Había empezado a bordar el mantel a los
quince años. Un mantel enorme, rectangular, con una guarda de rosas sobre el
dobladillo y otra a la altura del borde de la mesa. Bellísimo. Todo en punto
cruz. Ramilletes de rosas y pimpollos
matizados en rojo, sobre un fondo de hojas en tres tonos de verde. Por
temporadas lo abandonaba. Luego volvía a él con entusiasmo. A Cecilia le
encantaba bordar y consideraba que cuando estuviese terminado, sería una obra
de arte.
Cuando conoció a Fernando pensó que dicho
mantel formaría parte de su ajuar. Pero no fue así. No tuvo tiempo de
terminarlo. De modo que lo guardó cuidadosamente para seguir trabajando en él
después de casada.
El noviazgo de Cecilia fue muy
conflictivo. Ella era una jovencita callada y muy formal, en cambio Fernando
era un muchacho introvertido, lleno de complejos que nunca quiso reconocer. Del
tipo de gente que no termina de ubicarse en la vida y trata siempre de culpar a
quienes lo rodean de sus propias frustraciones. De todos modos, se dice que el
amor es ciego, por lo que Cecilia no quiso nunca ver, ni oír, ni hablar de su enamorado.
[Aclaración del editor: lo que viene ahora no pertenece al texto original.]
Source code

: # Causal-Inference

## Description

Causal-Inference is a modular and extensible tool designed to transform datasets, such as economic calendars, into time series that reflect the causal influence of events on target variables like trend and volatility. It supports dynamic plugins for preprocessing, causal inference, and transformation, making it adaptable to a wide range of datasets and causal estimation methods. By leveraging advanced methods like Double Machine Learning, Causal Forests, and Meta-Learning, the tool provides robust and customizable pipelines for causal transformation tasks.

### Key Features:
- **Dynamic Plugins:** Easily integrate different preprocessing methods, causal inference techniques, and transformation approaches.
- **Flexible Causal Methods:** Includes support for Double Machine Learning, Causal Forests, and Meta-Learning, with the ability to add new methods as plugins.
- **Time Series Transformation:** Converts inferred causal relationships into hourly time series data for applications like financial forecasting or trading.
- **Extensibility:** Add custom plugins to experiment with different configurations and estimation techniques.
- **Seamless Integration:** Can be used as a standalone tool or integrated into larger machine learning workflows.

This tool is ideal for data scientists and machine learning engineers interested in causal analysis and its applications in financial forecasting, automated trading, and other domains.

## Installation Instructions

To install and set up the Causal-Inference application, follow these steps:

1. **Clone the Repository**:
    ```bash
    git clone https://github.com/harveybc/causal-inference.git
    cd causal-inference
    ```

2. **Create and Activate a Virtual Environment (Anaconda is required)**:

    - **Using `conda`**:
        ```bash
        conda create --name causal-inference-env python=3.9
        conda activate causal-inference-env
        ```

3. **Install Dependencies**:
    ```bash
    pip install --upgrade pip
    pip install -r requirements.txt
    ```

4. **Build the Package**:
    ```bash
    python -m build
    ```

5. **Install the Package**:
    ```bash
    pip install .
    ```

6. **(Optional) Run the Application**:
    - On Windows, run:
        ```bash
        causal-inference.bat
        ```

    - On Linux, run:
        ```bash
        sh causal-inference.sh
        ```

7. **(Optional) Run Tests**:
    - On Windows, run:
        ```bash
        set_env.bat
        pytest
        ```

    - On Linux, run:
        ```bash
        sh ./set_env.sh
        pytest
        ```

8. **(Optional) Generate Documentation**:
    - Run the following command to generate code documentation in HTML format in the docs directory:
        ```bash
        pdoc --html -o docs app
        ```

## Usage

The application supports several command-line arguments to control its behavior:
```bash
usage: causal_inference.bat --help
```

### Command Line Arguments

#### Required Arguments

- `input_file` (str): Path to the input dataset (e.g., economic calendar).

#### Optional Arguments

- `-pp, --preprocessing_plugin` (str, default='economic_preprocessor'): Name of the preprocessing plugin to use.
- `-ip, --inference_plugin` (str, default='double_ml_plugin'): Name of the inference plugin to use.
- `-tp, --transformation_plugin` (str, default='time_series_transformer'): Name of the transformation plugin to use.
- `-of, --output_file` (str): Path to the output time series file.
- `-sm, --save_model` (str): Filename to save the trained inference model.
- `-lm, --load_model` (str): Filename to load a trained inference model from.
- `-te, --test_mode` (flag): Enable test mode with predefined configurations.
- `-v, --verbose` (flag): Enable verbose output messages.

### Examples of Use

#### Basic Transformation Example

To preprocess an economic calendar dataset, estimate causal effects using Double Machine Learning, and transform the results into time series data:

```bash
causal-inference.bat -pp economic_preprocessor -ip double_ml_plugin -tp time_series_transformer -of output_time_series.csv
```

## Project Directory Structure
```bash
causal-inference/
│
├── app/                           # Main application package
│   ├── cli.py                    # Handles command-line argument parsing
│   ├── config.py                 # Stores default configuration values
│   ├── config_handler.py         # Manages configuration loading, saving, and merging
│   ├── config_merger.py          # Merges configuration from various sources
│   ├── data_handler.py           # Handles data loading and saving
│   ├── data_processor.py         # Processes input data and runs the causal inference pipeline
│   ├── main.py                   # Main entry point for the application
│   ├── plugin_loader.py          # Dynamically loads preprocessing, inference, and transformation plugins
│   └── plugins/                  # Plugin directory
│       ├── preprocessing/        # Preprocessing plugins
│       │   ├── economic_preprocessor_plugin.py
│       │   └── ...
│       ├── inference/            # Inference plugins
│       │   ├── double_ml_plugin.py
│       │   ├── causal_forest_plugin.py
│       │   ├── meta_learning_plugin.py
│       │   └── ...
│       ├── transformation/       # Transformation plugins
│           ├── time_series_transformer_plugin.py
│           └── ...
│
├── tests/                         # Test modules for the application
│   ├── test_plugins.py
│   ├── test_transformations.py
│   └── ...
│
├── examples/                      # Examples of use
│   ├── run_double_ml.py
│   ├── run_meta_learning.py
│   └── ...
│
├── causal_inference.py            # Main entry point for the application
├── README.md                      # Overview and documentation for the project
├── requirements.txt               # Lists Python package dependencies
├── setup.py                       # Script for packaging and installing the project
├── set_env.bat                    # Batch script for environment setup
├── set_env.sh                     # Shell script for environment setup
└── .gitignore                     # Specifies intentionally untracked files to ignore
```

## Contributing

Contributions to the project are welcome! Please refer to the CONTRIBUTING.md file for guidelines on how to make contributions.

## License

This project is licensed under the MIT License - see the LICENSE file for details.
Antes del matrimonio no llegaron a
conocerse lo suficiente. Se pelearon mil veces y mil se reconciliaron. Ella
pensó que al casarse, la convivencia y el gran amor que sentía por él serían
suficientes motivos para que él cambiara de actitud y mejorara su carácter.
Tampoco fue así. Al principio por cualquier motivo se enojaba y la insultaba.
Después, empezó a pegarle.
Se remangaba la camisa como si fuese a
pelear con un hombre. Y como a un hombre, le pegaba con el puño cerrado.
Llovían los golpes sobre el cuerpo indefenso de la muchacha que sólo atinaba a
cruzar los brazos protegiendo su cabeza. Al
fin, cuando se cansaba, se iba
dando un portazo. Regresaba a la noche o al otro día, como si nada hubiese
ocurrido. Ella quedaba en el suelo, dolorida y llena de hematomas. Por varios
días permanecía encerrada sin atreverse a salir a la calle. Entonces volvía al
mantel en punto cruz.
En una oportunidad Fernando comentó que
pensaba comprar un revólver. Algo chico, un veintidós de diez tiros. Para
seguridad, dijo. Cecilia opinó que no quería armas en la casa. Se lo repitió
varias veces. Le pidió por favor. Él se apareció un día con el arma, contento
como si se hubiese comprado un juguete. Ufano con la adquisición lo guardó en
su mesa de luz.
—Tené
cuidado porque está cargado —le dijo. Cecilia no contestó.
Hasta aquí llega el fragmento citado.